TASK INSTRUCTIONS
Whenever a line in the entries below contains "egrave", copy that line.

EXTRACTED RECORDS
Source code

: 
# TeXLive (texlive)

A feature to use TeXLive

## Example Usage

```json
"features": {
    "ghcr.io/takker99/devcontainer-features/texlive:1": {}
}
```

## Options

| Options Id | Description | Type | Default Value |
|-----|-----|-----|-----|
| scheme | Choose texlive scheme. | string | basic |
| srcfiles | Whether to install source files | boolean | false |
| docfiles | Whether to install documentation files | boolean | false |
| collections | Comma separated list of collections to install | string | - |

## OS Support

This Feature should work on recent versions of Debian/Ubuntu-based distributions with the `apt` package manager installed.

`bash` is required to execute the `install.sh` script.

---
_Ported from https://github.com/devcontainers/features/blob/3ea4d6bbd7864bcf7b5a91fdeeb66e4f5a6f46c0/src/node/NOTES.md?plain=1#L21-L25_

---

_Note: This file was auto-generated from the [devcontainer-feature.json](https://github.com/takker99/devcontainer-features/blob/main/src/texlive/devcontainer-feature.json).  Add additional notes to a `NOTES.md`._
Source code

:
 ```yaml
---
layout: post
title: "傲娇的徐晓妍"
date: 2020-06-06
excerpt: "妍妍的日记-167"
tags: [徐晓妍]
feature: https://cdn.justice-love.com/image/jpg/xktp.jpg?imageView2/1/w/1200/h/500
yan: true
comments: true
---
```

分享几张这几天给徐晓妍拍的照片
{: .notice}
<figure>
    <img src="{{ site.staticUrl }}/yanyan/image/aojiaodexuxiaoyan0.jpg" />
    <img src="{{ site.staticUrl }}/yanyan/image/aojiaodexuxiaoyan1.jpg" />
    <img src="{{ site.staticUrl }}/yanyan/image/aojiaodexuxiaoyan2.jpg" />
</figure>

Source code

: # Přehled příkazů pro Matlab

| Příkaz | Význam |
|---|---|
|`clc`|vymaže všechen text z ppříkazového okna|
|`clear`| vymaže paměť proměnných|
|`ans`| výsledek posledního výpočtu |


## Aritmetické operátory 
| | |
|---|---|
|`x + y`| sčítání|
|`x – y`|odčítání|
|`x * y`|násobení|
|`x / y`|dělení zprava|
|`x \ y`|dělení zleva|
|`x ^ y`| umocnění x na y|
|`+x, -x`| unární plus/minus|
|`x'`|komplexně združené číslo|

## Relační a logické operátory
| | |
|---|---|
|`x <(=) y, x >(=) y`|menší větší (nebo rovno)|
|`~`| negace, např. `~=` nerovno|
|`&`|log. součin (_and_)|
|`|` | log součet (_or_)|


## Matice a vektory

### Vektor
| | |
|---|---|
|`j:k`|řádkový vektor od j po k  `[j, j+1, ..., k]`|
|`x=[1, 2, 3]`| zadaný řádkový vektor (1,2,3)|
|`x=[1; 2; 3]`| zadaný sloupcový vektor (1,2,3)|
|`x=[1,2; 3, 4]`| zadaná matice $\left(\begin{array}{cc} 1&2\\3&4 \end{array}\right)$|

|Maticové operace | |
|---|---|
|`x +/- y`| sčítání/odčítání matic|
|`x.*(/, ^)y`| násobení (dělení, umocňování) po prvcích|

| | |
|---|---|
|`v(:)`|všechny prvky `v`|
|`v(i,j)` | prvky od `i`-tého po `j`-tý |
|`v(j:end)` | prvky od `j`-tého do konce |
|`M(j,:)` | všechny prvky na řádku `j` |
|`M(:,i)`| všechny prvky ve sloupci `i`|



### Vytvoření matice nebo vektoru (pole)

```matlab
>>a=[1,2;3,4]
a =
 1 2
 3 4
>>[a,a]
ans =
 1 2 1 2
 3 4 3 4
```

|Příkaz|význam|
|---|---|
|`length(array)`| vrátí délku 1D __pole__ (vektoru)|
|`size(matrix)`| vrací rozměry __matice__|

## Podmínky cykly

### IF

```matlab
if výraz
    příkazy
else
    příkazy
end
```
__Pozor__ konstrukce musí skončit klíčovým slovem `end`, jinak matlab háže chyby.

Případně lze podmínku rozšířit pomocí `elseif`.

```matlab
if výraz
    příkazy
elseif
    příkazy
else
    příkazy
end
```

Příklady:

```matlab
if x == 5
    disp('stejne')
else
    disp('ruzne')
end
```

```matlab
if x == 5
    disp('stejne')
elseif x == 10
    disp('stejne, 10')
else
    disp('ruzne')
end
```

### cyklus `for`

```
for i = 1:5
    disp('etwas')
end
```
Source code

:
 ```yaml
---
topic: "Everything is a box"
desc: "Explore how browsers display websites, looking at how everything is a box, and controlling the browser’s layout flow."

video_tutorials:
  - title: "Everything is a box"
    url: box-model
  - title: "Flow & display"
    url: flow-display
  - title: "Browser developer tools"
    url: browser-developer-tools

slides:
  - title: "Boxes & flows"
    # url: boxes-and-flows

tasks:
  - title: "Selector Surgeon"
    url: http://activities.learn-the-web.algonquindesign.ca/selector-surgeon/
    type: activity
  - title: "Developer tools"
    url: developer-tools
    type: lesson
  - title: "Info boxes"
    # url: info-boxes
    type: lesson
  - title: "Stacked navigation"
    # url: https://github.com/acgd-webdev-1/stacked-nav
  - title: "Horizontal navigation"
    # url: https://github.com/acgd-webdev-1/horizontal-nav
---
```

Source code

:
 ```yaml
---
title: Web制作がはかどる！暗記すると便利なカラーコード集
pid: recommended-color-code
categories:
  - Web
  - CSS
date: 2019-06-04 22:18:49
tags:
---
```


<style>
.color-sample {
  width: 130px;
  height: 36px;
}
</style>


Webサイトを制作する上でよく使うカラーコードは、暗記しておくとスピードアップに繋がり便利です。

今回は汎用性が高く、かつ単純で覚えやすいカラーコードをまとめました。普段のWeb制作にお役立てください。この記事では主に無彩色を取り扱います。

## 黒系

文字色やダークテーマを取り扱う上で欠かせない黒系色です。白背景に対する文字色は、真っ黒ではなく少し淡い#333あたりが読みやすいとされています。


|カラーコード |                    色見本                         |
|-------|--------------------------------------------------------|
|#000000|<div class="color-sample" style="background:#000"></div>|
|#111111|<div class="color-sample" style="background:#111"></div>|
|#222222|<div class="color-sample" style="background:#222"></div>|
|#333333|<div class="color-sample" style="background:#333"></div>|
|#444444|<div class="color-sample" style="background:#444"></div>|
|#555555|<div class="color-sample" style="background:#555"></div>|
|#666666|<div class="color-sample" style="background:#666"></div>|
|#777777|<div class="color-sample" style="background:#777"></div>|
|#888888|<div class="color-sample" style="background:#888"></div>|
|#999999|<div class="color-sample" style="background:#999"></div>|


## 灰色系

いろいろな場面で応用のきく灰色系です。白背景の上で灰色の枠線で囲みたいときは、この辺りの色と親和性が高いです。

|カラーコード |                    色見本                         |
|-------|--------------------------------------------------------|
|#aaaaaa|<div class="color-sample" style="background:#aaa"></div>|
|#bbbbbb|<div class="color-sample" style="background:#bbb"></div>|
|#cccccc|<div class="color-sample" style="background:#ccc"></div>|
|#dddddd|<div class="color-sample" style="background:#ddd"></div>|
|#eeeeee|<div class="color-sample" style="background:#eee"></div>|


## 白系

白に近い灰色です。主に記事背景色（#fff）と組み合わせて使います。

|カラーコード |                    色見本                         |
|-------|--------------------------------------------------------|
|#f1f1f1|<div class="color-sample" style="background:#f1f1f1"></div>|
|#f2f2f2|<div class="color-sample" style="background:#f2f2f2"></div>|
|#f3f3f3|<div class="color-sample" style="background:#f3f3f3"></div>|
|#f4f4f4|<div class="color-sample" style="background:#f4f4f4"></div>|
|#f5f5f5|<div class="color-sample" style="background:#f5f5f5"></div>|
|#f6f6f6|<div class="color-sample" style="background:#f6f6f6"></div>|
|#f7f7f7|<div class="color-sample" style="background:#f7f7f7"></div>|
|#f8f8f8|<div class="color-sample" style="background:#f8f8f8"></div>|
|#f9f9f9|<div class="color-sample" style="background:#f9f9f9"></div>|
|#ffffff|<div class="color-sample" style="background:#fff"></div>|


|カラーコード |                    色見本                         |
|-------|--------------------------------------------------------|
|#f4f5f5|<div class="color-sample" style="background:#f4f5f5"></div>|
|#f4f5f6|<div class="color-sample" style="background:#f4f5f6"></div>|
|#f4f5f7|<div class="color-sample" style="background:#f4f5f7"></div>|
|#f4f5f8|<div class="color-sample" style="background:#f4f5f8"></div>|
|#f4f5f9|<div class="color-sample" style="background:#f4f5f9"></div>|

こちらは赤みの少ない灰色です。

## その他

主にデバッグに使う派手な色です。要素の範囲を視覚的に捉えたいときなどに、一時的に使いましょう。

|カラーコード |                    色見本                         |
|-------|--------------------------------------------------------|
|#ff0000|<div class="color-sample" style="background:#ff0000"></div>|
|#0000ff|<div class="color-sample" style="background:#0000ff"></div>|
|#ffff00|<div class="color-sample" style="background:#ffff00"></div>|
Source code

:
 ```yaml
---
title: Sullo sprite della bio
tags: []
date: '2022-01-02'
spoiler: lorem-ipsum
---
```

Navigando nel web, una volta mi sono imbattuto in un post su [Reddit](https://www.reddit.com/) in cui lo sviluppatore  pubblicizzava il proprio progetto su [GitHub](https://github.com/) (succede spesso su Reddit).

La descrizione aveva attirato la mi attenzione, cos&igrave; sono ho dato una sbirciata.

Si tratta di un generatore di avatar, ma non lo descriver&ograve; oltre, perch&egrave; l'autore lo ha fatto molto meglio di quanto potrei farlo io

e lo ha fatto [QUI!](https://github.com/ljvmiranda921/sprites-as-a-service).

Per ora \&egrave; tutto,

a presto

EXPECTED OUTPUT
Si tratta di un generatore di avatar, ma non lo descriver&ograve; oltre, perch&egrave; l'autore lo ha fatto molto meglio di quanto potrei farlo io
Per ora \&egrave; tutto,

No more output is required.